## [Required work]
Take the data below and copy exactly the lines starting at the one with "Pings the main" and finishing at the one with "- **Promtail Configuration:**", both included.

## [Dataset content]
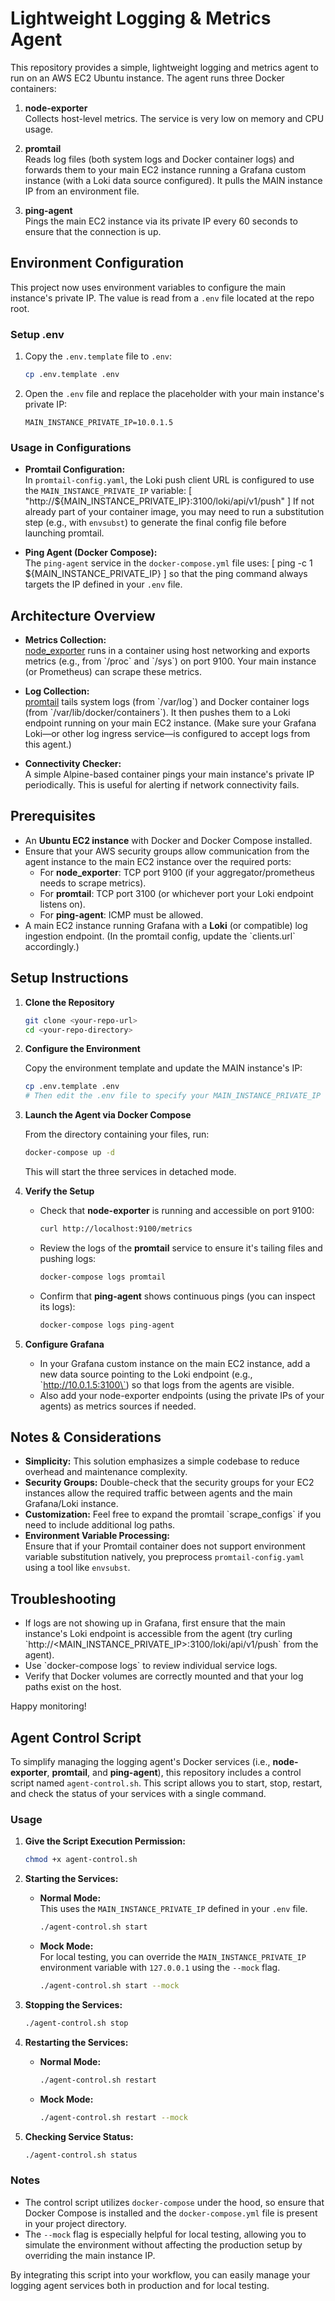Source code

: # Lightweight Logging & Metrics Agent

This repository provides a simple, lightweight logging and metrics agent to run on an AWS EC2 Ubuntu instance. The agent runs three Docker containers:

1. **node-exporter**  
   Collects host-level metrics. The service is very low on memory and CPU usage.

2. **promtail**  
   Reads log files (both system logs and Docker container logs) and forwards them to your main EC2 instance running a Grafana custom instance (with a Loki data source configured). It pulls the MAIN instance IP from an environment file.

3. **ping-agent**  
   Pings the main EC2 instance via its private IP every 60 seconds to ensure that the connection is up.

## Environment Configuration

This project now uses environment variables to configure the main instance's private IP. The value is read from a `.env` file located at the repo root.

### Setup .env

1. Copy the `.env.template` file to `.env`:
   ```bash
   cp .env.template .env
   ```

2. Open the `.env` file and replace the placeholder with your main instance's private IP:
   ```env
   MAIN_INSTANCE_PRIVATE_IP=10.0.1.5
   ```

### Usage in Configurations

- **Promtail Configuration:**  
  In `promtail-config.yaml`, the Loki push client URL is configured to use the `MAIN_INSTANCE_PRIVATE_IP` variable:
  \[
  "http://${MAIN_INSTANCE_PRIVATE_IP}:3100/loki/api/v1/push"
  \]
  If not already part of your container image, you may need to run a substitution step (e.g., with `envsubst`) to generate the final config file before launching promtail.

- **Ping Agent (Docker Compose):**  
  The `ping-agent` service in the `docker-compose.yml` file uses:
  \[
  ping -c 1 \${MAIN_INSTANCE_PRIVATE_IP}
  \]
  so that the ping command always targets the IP defined in your `.env` file.

## Architecture Overview

- **Metrics Collection:**  
  [node_exporter](https://github.com/prometheus/node_exporter) runs in a container using host networking and exports metrics (e.g., from \`/proc\` and \`/sys\`) on port 9100. Your main instance (or Prometheus) can scrape these metrics.

- **Log Collection:**  
  [promtail](https://grafana.com/docs/loki/latest/clients/promtail/) tails system logs (from \`/var/log\`) and Docker container logs (from \`/var/lib/docker/containers\`). It then pushes them to a Loki endpoint running on your main EC2 instance. (Make sure your Grafana Loki—or other log ingress service—is configured to accept logs from this agent.)

- **Connectivity Checker:**  
  A simple Alpine-based container pings your main instance's private IP periodically. This is useful for alerting if network connectivity fails.

## Prerequisites

- An **Ubuntu EC2 instance** with Docker and Docker Compose installed.
- Ensure that your AWS security groups allow communication from the agent instance to the main EC2 instance over the required ports:
  - For **node_exporter**: TCP port 9100 (if your aggregator/prometheus needs to scrape metrics).
  - For **promtail**: TCP port 3100 (or whichever port your Loki endpoint listens on).
  - For **ping-agent**: ICMP must be allowed.
- A main EC2 instance running Grafana with a **Loki** (or compatible) log ingestion endpoint. (In the promtail config, update the \`clients.url\` accordingly.)

## Setup Instructions

1. **Clone the Repository**

   ```bash
   git clone <your-repo-url>
   cd <your-repo-directory>
   ```

2. **Configure the Environment**

   Copy the environment template and update the MAIN instance's IP:
   ```bash
   cp .env.template .env
   # Then edit the .env file to specify your MAIN_INSTANCE_PRIVATE_IP value.
   ```

3. **Launch the Agent via Docker Compose**

   From the directory containing your files, run:
   ```bash
   docker-compose up -d
   ```
   This will start the three services in detached mode.

4. **Verify the Setup**

   - Check that **node-exporter** is running and accessible on port 9100:
     ```bash
     curl http://localhost:9100/metrics
     ```
   - Review the logs of the **promtail** service to ensure it's tailing files and pushing logs:
     ```bash
     docker-compose logs promtail
     ```
   - Confirm that **ping-agent** shows continuous pings (you can inspect its logs):
     ```bash
     docker-compose logs ping-agent
     ```

5. **Configure Grafana**

   - In your Grafana custom instance on the main EC2 instance, add a new data source pointing to the Loki endpoint (e.g., \`http://10.0.1.5:3100\`) so that logs from the agents are visible.
   - Also add your node-exporter endpoints (using the private IPs of your agents) as metrics sources if needed.

## Notes & Considerations

- **Simplicity:** This solution emphasizes a simple codebase to reduce overhead and maintenance complexity.
- **Security Groups:** Double-check that the security groups for your EC2 instances allow the required traffic between agents and the main Grafana/Loki instance.
- **Customization:** Feel free to expand the promtail \`scrape_configs\` if you need to include additional log paths.
- **Environment Variable Processing:**  
  Ensure that if your Promtail container does not support environment variable substitution natively, you preprocess `promtail-config.yaml` using a tool like `envsubst`.

## Troubleshooting

- If logs are not showing up in Grafana, first ensure that the main instance's Loki endpoint is accessible from the agent (try curling \`http://<MAIN_INSTANCE_PRIVATE_IP>:3100/loki/api/v1/push\` from the agent).
- Use \`docker-compose logs\` to review individual service logs.  
- Verify that Docker volumes are correctly mounted and that your log paths exist on the host.

Happy monitoring!

## Agent Control Script

To simplify managing the logging agent's Docker services (i.e., **node-exporter**, **promtail**, and **ping-agent**), this repository includes a control script named `agent-control.sh`. This script allows you to start, stop, restart, and check the status of your services with a single command.

### Usage

1. **Give the Script Execution Permission:**

   ```bash
   chmod +x agent-control.sh
   ```

2. **Starting the Services:**

   - **Normal Mode:**  
     This uses the `MAIN_INSTANCE_PRIVATE_IP` defined in your `.env` file.
     ```bash
     ./agent-control.sh start
     ```
     
   - **Mock Mode:**  
     For local testing, you can override the `MAIN_INSTANCE_PRIVATE_IP` environment variable with `127.0.0.1` using the `--mock` flag.
     ```bash
     ./agent-control.sh start --mock
     ```

3. **Stopping the Services:**

   ```bash
   ./agent-control.sh stop
   ```

4. **Restarting the Services:**

   - **Normal Mode:**
     ```bash
     ./agent-control.sh restart
     ```
   
   - **Mock Mode:**
     ```bash
     ./agent-control.sh restart --mock
     ```

5. **Checking Service Status:**

   ```bash
   ./agent-control.sh status
   ```

### Notes

- The control script utilizes `docker-compose` under the hood, so ensure that Docker Compose is installed and the `docker-compose.yml` file is present in your project directory.
- The `--mock` flag is especially helpful for local testing, allowing you to simulate the environment without affecting the production setup by overriding the main instance IP.

By integrating this script into your workflow, you can easily manage your logging agent services both in production and for local testing. 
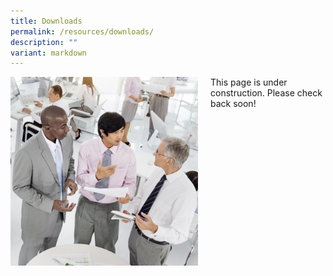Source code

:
 ```yaml
---
title: Downloads
permalink: /resources/downloads/
description: ""
variant: markdown
---
```

<div style="margin-right: 20px; float: left;">
    <img src="/images/Resources/Downloads/shutterstock_376756795.jpg" style="width:300px">
</div>

This page is under construction. Please check back soon!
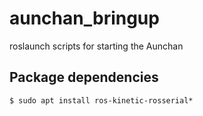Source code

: # aunchan_bringup
roslaunch scripts for starting the Aunchan

## Package dependencies

```
$ sudo apt install ros-kinetic-rosserial*
```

## [Answer to this exercise]
   Pings the main EC2 instance via its private IP every 60 seconds to ensure that the connection is up.

## Environment Configuration

This project now uses environment variables to configure the main instance's private IP. The value is read from a `.env` file located at the repo root.

### Setup .env

1. Copy the `.env.template` file to `.env`:
   ```bash
   cp .env.template .env
   ```

2. Open the `.env` file and replace the placeholder with your main instance's private IP:
   ```env
   MAIN_INSTANCE_PRIVATE_IP=10.0.1.5
   ```

### Usage in Configurations

- **Promtail Configuration:**  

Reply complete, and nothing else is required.